The real fun, however, is down at the bottom, among the heavy elements with strange names (einsteinium?) and dangerous radioactivity. The behavior, function and even appearance of many of these heavy metals is a total mystery. Some decay so quickly—a split second—that it's surprising we know they exist at all.

One heavy metal is undergoing something of a renaissance. For years, californium—a radioactive element first synthesized by Cold War–era nuclear scientists at the University of California, Berkeley, who gave it its name—has been used mostly as a component in metal detectors. But Thomas Albrecht-Schmitt, a researcher at Florida State University, has discovered new properties of californium that may someday help the United States store and recycle its spent nuclear fuel. In experiments described last year and this month in Nature journals, Albrecht-Schmitt disproved common assumptions that there were technological limits and quirks in the way californium bonds with other elements, preventing scientists from manipulating it. The prevailing view was "you can't monkey around with their chemical behavior," he says. "We've shown that you can."

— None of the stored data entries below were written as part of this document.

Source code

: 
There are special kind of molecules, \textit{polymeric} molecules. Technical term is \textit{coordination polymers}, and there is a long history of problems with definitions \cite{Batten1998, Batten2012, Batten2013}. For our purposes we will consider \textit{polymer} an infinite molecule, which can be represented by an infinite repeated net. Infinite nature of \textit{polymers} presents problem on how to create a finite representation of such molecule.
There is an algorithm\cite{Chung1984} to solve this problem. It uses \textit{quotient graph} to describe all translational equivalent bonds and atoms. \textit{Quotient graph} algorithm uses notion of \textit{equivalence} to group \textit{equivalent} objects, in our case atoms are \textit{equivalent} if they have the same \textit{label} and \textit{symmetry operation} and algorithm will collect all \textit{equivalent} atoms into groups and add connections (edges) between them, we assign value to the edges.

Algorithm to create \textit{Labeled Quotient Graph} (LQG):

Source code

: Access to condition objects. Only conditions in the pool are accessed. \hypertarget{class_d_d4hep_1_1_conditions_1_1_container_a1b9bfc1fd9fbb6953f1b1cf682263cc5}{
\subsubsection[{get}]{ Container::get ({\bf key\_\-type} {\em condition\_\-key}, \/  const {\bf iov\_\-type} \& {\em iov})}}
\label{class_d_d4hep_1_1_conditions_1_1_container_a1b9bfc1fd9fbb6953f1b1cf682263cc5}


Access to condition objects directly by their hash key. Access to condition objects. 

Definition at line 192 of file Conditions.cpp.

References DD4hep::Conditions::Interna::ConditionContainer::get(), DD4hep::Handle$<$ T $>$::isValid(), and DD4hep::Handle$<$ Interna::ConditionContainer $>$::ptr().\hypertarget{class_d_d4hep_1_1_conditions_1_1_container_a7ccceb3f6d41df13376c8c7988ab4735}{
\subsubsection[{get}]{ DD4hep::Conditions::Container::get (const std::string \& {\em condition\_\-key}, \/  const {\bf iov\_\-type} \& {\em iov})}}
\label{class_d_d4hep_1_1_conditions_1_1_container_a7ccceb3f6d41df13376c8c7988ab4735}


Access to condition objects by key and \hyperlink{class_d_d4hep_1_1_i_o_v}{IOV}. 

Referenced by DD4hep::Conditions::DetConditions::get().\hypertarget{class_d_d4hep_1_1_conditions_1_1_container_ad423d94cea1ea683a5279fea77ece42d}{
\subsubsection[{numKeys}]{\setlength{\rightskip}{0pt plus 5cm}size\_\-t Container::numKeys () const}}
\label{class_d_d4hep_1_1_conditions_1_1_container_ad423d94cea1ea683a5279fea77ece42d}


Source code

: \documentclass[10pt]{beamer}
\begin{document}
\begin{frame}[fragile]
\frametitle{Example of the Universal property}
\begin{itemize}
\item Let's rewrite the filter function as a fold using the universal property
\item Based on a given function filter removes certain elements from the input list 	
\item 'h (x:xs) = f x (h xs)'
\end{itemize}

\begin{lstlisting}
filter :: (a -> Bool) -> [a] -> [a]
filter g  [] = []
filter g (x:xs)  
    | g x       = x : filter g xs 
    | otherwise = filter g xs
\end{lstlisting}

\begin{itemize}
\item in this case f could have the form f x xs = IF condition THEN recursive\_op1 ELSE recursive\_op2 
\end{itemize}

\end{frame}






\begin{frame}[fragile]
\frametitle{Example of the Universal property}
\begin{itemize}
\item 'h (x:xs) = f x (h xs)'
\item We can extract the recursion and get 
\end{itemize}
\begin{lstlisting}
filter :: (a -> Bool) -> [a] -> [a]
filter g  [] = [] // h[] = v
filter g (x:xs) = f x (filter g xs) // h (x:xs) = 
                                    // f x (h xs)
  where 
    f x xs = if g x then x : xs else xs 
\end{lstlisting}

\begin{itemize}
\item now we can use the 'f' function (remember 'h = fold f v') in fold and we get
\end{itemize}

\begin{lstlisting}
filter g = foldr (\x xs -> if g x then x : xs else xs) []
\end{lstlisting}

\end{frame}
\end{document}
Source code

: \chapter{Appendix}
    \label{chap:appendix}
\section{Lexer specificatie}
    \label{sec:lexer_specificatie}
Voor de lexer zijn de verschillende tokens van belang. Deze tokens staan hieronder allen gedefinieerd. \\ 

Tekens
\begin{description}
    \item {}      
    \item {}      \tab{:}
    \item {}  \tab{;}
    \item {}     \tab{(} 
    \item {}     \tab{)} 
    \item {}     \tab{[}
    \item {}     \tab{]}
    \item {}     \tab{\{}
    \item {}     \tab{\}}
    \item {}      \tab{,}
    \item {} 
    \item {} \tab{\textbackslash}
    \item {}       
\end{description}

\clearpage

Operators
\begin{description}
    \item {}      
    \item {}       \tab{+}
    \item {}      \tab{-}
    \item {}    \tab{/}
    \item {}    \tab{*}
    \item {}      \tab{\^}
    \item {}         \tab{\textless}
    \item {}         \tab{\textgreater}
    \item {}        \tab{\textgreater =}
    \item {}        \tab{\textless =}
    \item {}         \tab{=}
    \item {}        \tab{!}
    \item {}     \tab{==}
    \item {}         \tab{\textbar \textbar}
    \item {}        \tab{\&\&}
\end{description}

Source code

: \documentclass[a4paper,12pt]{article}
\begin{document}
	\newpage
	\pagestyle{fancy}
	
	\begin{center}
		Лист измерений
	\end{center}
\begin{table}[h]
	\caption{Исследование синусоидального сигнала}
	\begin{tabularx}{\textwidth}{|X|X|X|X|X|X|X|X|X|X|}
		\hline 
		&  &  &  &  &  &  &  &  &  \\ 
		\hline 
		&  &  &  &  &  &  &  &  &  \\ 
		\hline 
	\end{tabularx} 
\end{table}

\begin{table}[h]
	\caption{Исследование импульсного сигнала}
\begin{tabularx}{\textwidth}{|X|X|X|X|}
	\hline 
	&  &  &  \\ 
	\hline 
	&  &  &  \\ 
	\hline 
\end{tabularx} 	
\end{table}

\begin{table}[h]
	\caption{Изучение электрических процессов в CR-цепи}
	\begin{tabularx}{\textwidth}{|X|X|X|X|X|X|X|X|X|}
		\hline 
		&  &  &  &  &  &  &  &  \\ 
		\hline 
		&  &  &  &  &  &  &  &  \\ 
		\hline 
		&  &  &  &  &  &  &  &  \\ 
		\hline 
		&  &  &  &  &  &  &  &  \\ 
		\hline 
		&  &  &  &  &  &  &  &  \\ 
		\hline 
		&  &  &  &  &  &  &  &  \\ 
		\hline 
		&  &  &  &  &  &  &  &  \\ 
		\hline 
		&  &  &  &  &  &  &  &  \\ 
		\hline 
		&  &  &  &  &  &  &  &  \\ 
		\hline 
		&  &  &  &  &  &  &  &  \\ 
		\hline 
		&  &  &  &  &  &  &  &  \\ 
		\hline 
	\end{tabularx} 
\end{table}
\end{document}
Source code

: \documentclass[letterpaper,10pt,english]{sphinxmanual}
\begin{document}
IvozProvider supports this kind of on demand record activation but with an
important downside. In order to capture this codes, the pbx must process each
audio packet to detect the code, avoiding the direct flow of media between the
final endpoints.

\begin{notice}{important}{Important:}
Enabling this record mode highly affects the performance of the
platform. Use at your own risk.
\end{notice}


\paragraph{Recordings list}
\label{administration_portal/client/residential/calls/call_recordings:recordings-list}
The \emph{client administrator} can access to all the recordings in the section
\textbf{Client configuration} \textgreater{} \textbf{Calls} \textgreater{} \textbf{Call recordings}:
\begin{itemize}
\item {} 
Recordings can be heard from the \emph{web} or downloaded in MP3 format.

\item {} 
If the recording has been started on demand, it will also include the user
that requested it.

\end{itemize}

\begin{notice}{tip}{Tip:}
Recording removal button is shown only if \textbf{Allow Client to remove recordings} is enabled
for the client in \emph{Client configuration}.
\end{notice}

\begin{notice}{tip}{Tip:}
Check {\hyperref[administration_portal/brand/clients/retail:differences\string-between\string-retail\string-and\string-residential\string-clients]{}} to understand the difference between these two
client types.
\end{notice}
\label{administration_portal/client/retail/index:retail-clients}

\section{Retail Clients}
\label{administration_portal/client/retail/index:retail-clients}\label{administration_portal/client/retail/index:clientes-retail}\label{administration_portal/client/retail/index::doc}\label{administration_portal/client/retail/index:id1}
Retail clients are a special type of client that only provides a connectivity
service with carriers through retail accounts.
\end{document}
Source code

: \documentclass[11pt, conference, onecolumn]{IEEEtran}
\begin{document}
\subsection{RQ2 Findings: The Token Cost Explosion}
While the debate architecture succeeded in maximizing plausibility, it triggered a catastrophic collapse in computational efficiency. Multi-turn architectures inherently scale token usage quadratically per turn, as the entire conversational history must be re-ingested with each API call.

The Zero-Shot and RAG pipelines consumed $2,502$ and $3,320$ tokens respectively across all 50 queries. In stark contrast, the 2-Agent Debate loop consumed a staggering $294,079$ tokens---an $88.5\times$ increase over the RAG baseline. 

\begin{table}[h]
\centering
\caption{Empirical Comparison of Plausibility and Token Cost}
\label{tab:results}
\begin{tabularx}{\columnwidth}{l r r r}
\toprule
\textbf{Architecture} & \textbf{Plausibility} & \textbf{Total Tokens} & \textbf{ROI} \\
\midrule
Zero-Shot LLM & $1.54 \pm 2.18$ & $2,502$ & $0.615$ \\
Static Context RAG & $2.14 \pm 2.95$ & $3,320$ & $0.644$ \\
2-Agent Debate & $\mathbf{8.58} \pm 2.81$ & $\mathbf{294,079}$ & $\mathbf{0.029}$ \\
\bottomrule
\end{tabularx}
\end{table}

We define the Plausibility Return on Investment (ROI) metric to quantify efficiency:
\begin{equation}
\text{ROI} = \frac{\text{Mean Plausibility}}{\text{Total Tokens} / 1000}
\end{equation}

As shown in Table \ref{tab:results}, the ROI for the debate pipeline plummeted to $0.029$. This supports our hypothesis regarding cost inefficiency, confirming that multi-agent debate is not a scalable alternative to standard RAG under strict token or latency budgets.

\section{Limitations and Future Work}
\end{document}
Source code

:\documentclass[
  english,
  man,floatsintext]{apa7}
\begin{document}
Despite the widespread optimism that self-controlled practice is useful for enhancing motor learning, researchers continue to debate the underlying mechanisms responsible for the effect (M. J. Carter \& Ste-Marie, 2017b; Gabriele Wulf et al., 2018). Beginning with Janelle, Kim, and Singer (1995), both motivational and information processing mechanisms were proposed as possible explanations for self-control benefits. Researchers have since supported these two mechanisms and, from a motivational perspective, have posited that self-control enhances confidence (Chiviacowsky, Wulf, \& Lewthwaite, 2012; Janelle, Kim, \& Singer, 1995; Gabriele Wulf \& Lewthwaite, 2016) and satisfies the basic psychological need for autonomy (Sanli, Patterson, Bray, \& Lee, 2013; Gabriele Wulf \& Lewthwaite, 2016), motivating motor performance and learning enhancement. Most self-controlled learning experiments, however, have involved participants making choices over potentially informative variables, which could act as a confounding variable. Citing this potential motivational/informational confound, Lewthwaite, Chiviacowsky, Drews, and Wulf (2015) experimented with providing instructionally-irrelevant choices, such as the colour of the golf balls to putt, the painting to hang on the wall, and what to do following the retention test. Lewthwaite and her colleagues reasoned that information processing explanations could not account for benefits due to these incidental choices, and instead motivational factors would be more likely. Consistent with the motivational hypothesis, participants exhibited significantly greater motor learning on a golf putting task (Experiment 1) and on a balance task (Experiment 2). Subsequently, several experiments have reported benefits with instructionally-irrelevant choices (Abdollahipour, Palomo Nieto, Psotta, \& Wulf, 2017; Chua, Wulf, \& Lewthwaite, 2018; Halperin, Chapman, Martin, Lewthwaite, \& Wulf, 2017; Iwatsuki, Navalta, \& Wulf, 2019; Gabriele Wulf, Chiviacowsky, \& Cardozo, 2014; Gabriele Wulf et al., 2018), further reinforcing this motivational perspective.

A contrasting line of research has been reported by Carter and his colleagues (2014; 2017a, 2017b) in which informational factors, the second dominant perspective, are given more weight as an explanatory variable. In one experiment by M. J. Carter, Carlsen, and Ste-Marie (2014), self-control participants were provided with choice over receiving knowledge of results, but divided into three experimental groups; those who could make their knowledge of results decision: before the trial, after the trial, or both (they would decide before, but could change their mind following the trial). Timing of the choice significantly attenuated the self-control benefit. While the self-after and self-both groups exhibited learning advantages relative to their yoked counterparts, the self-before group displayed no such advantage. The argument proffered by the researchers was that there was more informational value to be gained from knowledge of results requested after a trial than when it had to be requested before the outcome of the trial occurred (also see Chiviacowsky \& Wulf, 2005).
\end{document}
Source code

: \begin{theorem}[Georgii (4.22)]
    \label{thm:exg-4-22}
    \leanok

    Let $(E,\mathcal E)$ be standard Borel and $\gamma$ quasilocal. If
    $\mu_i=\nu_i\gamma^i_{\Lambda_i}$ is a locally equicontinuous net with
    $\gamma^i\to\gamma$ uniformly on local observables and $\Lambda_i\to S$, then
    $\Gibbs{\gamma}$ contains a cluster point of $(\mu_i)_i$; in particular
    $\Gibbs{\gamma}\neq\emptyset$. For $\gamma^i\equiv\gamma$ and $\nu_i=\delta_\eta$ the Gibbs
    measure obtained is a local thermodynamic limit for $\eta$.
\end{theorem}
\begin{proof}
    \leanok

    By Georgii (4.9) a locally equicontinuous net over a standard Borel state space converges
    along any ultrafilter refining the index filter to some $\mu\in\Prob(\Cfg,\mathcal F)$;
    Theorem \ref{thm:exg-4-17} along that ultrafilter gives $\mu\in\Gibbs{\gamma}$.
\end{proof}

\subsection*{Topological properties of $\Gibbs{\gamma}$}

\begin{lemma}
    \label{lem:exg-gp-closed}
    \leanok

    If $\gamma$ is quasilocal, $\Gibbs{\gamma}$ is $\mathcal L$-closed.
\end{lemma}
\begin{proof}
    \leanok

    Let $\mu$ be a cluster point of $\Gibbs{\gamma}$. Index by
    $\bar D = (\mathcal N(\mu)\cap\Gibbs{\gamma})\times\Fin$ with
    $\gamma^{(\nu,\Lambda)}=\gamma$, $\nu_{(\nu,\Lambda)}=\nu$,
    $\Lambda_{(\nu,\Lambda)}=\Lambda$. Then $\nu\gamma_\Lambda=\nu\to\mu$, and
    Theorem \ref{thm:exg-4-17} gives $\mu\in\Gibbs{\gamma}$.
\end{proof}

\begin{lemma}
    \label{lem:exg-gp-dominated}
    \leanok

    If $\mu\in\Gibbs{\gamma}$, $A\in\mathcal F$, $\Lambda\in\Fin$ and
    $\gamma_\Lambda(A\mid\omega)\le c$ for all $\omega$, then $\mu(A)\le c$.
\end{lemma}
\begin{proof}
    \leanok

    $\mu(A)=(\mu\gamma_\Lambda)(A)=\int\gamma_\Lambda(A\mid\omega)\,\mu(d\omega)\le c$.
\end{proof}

"Californium's chemistry is much more like a transition metal, like iron or tungsten or gold," he says. "With transition metals, we have exquisite control over all their properties." It turns out that one can bond californium with other elements, make it glow green like kryptonite and maybe even toy with its magnetism. Most important, scientists may be able to use it to extract reusable components of spent nuclear fuel, separating them like "oil on top of water," he says.

Unlike in Europe, Russia and Japan, where spent uranium is processed and recycled, the 99 nuclear power plants in the U.S. are "using only a very small fraction of the available energy in the fuel, and then you're throwing it away and burying it," says heavy-metal scientist Kenneth E. Gregorich, of the Lawrence Berkeley National Laboratory. That's partly because fresh uranium is still relatively inexpensive. But storage is risky and costly: the stuff is hot, both physically and radioactively. As Albrecht-Schmitt points out, "What happens if a natural or deliberate disaster occurs at a used fuel repository?"

Someday, the U.S. could join other countries in recycling nuclear fuel, reducing the amount that goes into storage and cutting the need for freshly mined uranium by 30 percent. If that's to happen with californium, scientists will likely need to convince the energy industry that the benefits of recycling outweigh the initial price tag: the 5-milligram dab Albrecht-Schmitt used for his research cost $1.4 million.